屈辱だ、と言わんばかりに青仁の顔が歪む。その表情の作り方は完全に見知った友人そのものであり、中々に微妙な気持ちになるが。取り繕う余裕すらないと捉えれば、それすらも愛しいものに見えてくるのだから不思議だ。
「っな、なんで、い、いつもみたいな」
「うん」
でもこのもどかしくも甘美な停滞は、もうすぐ終わってしまうらしい。絞り出すように発されていく青仁の声を、梅吉は階段の上段から見下ろすように聞いてやる。
擬似的とは男だった頃から慣れ親しんだ身長差が逆転した中。青仁がついに、言葉を並べ切った。
「なんで、いつも見たいなふわふわな感じじゃなくて、お、男だった時の服に近い格好してんの……?」
「……」
ニヤリ、と梅吉は笑う。その通り、今の梅吉は姉セレクトのゆめかわ系美少女を体現した服装ではなく、随分とボーイッシュな格好をしていた。──それも、青仁の言う通り梅吉が男だった時の服装を。
「いやまあなんつうか、嫌がらせ的な?でも結構苦労したんだぜこれ。今のオレ、マジでこういうの似合わねえんだもん。お前が全然違和感なかったからいけるかと思ったんだけど、やっぱ方向性ってあるんだなあ」
「……な、なんの話?」
いくら美少女だからってなんでも似合うというわけでもないらしい。オーバーサイズ気味の半袖のパーカーこそ、正真正銘梅吉の前々からの私物だが、その下のハーフパンツは流石に女の子になってしまった後に購入したものだ。

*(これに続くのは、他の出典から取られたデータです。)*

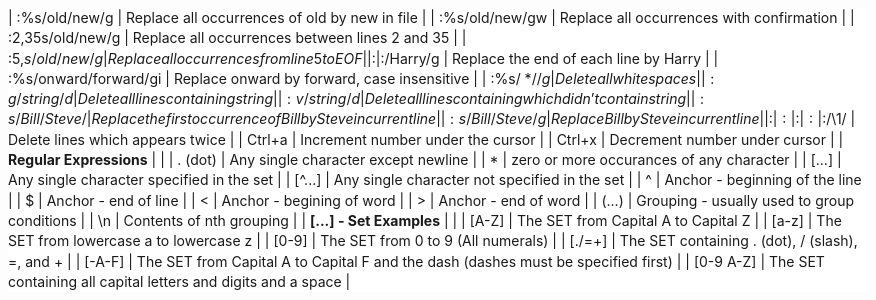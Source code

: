 | :%s/old/new/g | Replace all occurrences of old by new in file |
| :%s/old/new/gw | Replace all occurrences with confirmation |
| :2,35s/old/new/g | Replace all occurrences between lines 2 and 35 |
| :5,$s/old/new/g | Replace all occurrences from line 5 to EOF |
| :%s/^/hello/g | Replace the beginning of each line by hello |
| :%s/$/Harry/g | Replace the end of each line by Harry |
| :%s/onward/forward/gi | Replace onward by forward, case insensitive |
| :%s/ *$//g | Delete all white spaces |
| :g/string/d | Delete all lines containing string |
| :v/string/d | Delete all lines containing which didn’t contain string |
| :s/Bill/Steve/ | Replace the first occurrence of Bill by Steve in current line |
| :s/Bill/Steve/g | Replace Bill by Steve in current line |
| :%s/Bill/Steve/g | Replace Bill by Steve in all the file |
| :%s/\r//g | Delete DOS carriage returns (^M) |
| :%s/\r/\r/g | Transform DOS carriage returns in returns |
| :%s#<[^>]\+>##g | Delete HTML tags but keeps text |
| :%s/^\(.*\)\n\1$/\1/ | Delete lines which appears twice |
| Ctrl+a | Increment number under the cursor |
| Ctrl+x | Decrement number under cursor |
| **Regular Expressions** | |
| . (dot) | Any single character except newline |
| * | zero or more occurances of any character |
| [...] | Any single character specified in the set |
| [^...] | Any single character not specified in the set |
| ^ | Anchor - beginning of the line |
| $ | Anchor - end of line |
| \< | Anchor - begining of word |
| \> | Anchor - end of word |
| \(...\) | Grouping - usually used to group conditions |
| \n | Contents of nth grouping |
| **[...] - Set Examples** | |
| [A-Z] | The SET from Capital A to Capital Z |
| [a-z] | The SET from lowercase a to lowercase z |
| [0-9] | The SET from 0 to 9 (All numerals) |
| [./=+] | The SET containing . (dot), / (slash), =, and + |
| [-A-F] | The SET from Capital A to Capital F and the dash (dashes must be specified first) |
| [0-9 A-Z] | The SET containing all capital letters and digits and a space |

髪型だって軽くお団子風の結び方になっている。
実のところ本来の趣旨から外れてしまったなあ、と梅吉は若干思っていたのだが。まあ効果はあったようなので良しとしよう。
これから何をされるのか、まだ理解していないらしい青仁に。梅吉は優しく、質問に質問で返した。
「どうだ?お前だってこう言うの好きだろ?好きだよなあ?」
「ッ、?!」
答えなんて分かり切ってはいるが、それでも奴の口から聞きたいのだ。
なんというか最近の梅吉は青仁に好き放題されすぎだと思うのだ。ちょっとぐらい、こういう意地悪をしたってバチは当たらないだろう。いやむしろそれぐらいしないと割に合わない。
「……っ」
顔を真っ赤にした青仁は、ぱくぱくと口を動かしている。どうやら奴からまともな言葉を聞き出すにはもう少しだけ時間がかかるらしい、相変わらずだな、と梅吉が思っていると。
「……ど」
「ん?もうちょっとでかい声で言えよ、それじゃ聞こえねーぞ?」
何かに耐えるように震える手でスカートの裾を握りしめて、青仁がぼそりと呟く。その仕草の時点で梅吉からすれば百点満点だったが。
それだけでは、終わらなかった。
「〜〜〜っ、
完全に羞恥心に脳みそをやられ、ボリューム調整機能が壊れてしまった青仁による絶叫は、面白いほど階段で響いた。
「お、お前そ、それは反則だろいい加減にしろ!!!」
どうやら完全に何も考えていなかったらしい。ショートした思考回路で出せるだけ対抗策は捻り出したようだ。まあ今回はその対抗策がものの見事性癖にクリーンヒットしてしまった訳だが。一人称を変えるのはやめろと言っただろ。結局中身は青仁でしかない美少女に対しての認識が狂ってしまう。狂って、どうしようもなくなってしまう。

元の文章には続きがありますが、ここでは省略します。